:: ENTRIES SUPPLIED ::

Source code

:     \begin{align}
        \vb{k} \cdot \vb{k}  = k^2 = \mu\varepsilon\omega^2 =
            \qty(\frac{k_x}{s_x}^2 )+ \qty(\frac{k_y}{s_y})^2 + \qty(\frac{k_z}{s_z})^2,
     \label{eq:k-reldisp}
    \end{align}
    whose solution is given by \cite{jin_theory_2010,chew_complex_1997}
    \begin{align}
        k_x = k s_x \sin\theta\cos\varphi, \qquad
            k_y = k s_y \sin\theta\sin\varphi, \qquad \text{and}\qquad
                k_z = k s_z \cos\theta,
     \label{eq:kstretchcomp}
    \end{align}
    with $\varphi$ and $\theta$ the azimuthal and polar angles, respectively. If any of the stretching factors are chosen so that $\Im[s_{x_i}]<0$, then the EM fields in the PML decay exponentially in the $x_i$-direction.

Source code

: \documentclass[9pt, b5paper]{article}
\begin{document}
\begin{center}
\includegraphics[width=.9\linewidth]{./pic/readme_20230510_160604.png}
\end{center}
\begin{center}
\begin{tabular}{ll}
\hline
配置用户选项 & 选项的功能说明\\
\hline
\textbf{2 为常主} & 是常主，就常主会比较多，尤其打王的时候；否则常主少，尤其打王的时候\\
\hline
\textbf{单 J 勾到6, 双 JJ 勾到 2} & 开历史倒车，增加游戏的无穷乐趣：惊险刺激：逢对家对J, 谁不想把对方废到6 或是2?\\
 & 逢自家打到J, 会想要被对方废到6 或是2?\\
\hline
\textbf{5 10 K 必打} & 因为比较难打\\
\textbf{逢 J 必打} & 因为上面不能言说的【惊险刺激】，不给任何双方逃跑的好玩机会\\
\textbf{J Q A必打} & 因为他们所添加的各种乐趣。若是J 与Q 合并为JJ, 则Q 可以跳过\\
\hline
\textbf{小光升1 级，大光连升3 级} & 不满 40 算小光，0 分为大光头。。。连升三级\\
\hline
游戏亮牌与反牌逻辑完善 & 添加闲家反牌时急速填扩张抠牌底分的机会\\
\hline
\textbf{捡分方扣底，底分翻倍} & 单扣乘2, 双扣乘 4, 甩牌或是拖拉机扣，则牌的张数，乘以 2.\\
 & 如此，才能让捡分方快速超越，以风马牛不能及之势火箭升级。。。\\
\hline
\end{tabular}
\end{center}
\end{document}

:::

**AIM OF THE TASK:**
Pull every line that holds the string "align" out of the records.

**TASK SOLUTION:**
:     \begin{align}
    \end{align}
    \begin{align}
    \end{align}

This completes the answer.